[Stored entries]
----
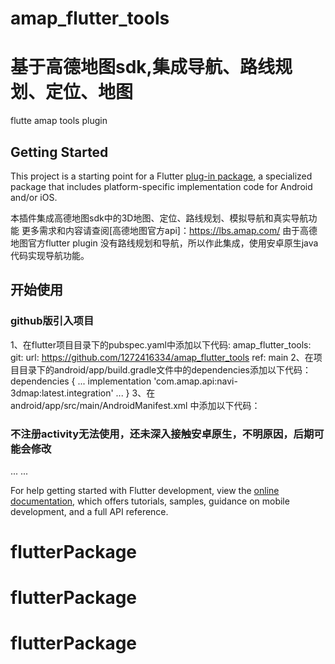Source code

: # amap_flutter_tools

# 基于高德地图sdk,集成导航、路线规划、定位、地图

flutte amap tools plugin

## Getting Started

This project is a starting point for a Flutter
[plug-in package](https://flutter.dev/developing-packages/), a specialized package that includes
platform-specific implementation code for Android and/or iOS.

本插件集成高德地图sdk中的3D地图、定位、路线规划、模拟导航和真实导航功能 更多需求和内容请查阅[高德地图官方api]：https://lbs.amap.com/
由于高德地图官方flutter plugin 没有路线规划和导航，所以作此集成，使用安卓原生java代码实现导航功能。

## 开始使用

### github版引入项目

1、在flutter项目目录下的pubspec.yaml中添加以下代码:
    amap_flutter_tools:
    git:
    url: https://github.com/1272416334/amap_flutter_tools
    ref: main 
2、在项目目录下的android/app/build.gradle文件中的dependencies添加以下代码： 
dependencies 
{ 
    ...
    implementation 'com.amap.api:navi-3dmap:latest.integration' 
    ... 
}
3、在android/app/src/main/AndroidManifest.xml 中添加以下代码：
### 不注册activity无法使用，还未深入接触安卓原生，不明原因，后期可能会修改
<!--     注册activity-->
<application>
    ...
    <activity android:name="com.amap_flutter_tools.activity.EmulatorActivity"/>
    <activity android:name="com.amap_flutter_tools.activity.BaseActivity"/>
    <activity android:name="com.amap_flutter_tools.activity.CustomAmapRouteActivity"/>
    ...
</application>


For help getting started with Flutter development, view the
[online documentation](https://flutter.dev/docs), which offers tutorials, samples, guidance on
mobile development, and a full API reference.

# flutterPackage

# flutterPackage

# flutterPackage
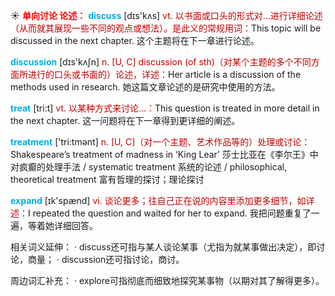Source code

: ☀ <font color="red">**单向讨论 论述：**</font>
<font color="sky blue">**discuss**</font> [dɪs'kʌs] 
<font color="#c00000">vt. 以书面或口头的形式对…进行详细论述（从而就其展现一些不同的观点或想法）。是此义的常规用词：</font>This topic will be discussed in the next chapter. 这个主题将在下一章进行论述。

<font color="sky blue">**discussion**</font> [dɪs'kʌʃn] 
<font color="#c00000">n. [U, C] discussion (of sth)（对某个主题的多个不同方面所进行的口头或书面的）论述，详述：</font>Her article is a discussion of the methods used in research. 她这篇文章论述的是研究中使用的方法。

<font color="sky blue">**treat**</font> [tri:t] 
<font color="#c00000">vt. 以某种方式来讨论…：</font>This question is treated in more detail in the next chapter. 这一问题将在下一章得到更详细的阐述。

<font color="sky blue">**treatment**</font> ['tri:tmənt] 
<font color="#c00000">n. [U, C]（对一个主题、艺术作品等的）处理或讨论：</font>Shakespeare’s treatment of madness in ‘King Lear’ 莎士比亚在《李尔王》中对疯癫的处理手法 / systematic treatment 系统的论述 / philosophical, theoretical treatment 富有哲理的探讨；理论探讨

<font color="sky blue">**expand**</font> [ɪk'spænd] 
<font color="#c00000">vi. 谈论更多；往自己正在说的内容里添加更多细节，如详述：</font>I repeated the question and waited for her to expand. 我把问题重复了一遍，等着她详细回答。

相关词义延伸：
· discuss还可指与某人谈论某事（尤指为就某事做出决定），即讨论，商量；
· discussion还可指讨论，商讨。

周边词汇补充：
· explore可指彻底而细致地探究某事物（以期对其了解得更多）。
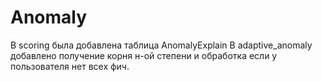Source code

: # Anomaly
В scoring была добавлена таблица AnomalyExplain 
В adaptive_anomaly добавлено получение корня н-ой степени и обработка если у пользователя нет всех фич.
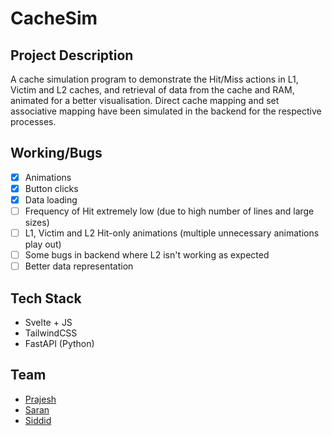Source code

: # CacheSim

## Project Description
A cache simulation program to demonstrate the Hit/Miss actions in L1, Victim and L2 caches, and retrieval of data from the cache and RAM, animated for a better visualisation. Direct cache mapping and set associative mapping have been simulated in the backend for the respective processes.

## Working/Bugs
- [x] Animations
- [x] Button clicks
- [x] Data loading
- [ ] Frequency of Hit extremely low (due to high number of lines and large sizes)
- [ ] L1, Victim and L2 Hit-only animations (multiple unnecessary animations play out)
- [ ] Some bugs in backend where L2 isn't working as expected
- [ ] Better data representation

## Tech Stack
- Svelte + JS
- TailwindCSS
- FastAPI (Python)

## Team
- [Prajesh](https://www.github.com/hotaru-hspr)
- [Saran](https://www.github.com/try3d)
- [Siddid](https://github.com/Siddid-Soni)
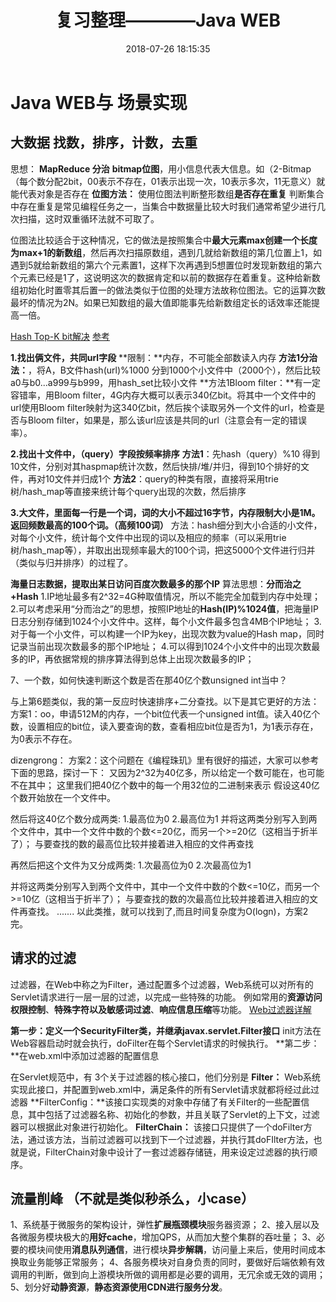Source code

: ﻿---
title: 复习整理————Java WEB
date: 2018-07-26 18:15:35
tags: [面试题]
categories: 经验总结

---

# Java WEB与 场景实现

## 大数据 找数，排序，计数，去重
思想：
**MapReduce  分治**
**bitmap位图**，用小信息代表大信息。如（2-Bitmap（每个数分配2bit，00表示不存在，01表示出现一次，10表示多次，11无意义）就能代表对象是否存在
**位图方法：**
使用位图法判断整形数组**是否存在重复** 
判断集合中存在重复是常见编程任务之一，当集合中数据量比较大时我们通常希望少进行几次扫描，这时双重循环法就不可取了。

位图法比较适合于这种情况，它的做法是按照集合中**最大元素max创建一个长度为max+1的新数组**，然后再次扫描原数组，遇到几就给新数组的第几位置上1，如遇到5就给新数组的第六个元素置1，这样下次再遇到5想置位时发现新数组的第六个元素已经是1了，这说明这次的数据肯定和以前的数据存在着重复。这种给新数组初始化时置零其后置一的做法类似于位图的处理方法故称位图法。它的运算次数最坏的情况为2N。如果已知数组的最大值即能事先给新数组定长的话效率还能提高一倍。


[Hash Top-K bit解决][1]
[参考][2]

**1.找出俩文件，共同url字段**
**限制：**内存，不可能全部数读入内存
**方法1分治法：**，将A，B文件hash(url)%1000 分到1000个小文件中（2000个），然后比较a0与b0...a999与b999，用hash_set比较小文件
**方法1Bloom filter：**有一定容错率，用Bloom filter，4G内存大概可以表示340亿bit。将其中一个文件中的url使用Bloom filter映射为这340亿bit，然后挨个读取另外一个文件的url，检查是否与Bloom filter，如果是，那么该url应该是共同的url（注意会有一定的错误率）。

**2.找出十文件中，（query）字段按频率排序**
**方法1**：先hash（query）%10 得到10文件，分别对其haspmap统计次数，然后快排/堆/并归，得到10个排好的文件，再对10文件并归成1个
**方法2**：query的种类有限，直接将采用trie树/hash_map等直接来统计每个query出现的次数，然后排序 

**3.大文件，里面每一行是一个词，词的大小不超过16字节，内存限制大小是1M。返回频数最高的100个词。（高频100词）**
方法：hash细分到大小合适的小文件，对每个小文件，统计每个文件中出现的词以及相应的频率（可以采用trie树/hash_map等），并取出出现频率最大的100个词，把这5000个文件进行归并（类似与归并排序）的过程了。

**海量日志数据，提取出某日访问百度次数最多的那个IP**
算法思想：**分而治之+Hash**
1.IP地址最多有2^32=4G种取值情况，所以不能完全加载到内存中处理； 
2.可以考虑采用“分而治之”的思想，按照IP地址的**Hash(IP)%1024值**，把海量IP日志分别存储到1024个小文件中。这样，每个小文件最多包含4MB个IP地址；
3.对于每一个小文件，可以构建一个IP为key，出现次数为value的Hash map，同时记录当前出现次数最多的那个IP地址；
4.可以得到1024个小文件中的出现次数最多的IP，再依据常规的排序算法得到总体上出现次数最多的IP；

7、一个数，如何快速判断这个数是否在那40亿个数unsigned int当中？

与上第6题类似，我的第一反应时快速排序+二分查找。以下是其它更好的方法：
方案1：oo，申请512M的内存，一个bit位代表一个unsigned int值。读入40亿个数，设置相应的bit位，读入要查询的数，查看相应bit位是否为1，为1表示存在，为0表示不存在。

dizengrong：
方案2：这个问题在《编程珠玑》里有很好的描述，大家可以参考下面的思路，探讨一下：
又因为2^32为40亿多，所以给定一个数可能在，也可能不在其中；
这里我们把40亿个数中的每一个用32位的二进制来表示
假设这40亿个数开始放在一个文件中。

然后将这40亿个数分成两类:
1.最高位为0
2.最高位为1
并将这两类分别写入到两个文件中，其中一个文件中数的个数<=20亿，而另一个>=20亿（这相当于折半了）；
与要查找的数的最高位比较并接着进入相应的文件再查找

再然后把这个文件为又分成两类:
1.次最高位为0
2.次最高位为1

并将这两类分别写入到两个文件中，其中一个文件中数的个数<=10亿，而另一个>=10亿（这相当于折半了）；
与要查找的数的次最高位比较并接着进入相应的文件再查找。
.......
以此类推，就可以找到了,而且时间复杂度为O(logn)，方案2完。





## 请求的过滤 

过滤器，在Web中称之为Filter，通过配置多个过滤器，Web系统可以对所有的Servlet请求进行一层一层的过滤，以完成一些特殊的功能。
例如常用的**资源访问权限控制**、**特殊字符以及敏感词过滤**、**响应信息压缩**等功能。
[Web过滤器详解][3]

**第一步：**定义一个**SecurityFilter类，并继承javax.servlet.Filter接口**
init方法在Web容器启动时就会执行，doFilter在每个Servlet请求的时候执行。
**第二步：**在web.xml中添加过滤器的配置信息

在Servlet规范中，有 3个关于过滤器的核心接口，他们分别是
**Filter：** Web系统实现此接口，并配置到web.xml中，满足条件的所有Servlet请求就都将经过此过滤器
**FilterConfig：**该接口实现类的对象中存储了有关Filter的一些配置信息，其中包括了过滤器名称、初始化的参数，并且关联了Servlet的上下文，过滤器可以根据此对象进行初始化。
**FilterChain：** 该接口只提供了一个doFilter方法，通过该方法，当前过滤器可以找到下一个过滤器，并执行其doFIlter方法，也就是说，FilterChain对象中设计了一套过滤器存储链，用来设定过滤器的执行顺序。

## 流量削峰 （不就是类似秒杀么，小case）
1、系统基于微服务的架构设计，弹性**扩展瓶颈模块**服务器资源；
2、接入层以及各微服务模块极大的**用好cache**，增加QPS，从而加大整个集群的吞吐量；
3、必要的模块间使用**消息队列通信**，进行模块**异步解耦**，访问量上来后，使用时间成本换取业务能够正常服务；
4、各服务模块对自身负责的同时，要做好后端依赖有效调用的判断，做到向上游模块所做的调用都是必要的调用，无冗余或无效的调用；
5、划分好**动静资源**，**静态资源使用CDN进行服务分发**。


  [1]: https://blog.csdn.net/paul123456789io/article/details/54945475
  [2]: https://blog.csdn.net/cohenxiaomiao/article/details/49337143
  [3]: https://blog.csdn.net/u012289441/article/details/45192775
----
### To do
State the number of lines in the entries above that contain the word "expand", and nothing more.

### Result of the exercise
2